The Vienna Philharmonic Orchestra, Valery Gergiev (conductor)


V. Gergiev


The Vienna Philharmonic’s annual residency at Carnegie Hall is a highlight of any New York season, featuring a weekend of three concerts led by a celebrity guest conductor in programs that mix classic chestnuts with pieces from more specialized repertoire. This year it was the energetic Russian (actually Ossetian) conductor Valery Gergiev’s turn. Russian culture buzzed in New York, perhaps by coincidence, with star soprano Anna Netrebko singing at the Metropolitan Opera and the Brooklyn Academy of Music hosting several Mariinsky Ballet performances and a Russian-language run of Chekhov’s The Cherry Orchard from one of St. Petersburg’s leading dramatic theaters. As director of St. Petersburg’s Mariinsky Theater, it should be unsurprising that Gergiev chose heavily operatic programs. The first concert, reviewed here, opened with a blazing performance of the overture to Wagner’s first "mature" opera, Der fliegende Holländer. Having championed Wagner after decades of neglect in his home country, for the obvious political reasons, Gergiev has led productions of eight of the composer’s ten major works at home and on international stages. His approach to Wagner is idiosyncratic, sometimes resulting in a delectably slow and luxuriant reading (as heard in the Parsifal excerpts featured in this year’s third concert) that recalls the hand of James Levine, and sometimes a driving, bombastic interpretation, as heard in this selection. The power of the brass and strings was palpable, though Gergiev’s verve often threatened to overwhelm the gentler and more delicate elements so essential to the plot’s themes of self-sacrifice and redemption.


Moving on to Debussy’s inventive depiction of the sea in its various moods, Gergiev proved more sensitive but the reading was still more forceful than any other I have ever encountered. And again, some of the necessary delicacy that a French conductor might bring to the score was lost in translation.

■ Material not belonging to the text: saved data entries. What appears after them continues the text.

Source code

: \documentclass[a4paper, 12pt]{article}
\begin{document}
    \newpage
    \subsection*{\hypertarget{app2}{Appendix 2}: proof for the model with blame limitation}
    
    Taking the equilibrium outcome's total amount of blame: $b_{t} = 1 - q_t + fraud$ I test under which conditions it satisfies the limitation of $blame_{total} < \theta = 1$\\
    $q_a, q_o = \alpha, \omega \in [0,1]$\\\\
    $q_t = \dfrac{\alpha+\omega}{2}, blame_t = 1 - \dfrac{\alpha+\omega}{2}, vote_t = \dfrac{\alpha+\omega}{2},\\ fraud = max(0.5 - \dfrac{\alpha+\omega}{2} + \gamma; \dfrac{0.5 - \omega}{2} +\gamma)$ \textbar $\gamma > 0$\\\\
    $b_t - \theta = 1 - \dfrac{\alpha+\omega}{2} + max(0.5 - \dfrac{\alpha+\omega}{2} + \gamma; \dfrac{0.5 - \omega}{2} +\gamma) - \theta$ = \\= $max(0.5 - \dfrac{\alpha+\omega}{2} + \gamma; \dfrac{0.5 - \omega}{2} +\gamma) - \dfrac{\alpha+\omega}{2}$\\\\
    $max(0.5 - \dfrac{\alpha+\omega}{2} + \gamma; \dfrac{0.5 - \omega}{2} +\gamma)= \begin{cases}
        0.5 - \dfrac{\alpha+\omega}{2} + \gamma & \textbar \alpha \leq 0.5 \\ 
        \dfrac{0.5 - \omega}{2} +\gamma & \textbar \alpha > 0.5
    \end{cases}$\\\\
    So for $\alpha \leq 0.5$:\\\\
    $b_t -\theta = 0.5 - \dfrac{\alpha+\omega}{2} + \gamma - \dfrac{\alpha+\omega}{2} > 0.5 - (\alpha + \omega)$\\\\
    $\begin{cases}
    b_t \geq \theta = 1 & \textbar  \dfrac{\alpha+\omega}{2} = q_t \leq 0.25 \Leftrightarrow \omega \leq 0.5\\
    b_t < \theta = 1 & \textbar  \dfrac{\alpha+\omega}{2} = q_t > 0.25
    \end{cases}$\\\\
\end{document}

It was in the concert’s final piece, Mussorgsky’s famous Pictures at an Exhibition that Gergiev found his true idiom. A series of musical notes reacting to a friend’s paintings, the piece resounds with a processional theme that suggests the grandeur of Russia’s imperial history tempered by deeply human insight into a range of places and characters found within it. Here Gergiev maximized the strengths of the Viennese players in all their rosy resonances. It would be hard to imagine a better performance even in Russia.


The concert unfolded with no reason for disappointment, and the addition of Strauss’s Emperor Waltz and Pleasure Train Polka ended the evening with vivacious relief after the heavy Mussorgsky piece. But there can be no mistake where Gergiev’s strengths truly lie. As if to emphasize the point, a small crowd of protesters gathered before Carnegie Hall’s front entrance to remind concertgoers and casual passersby of his relationship with Russian leader Vladimir Putin and his controversial policies. Politics was refreshingly far from the agenda, but not everyone is swept away by the music.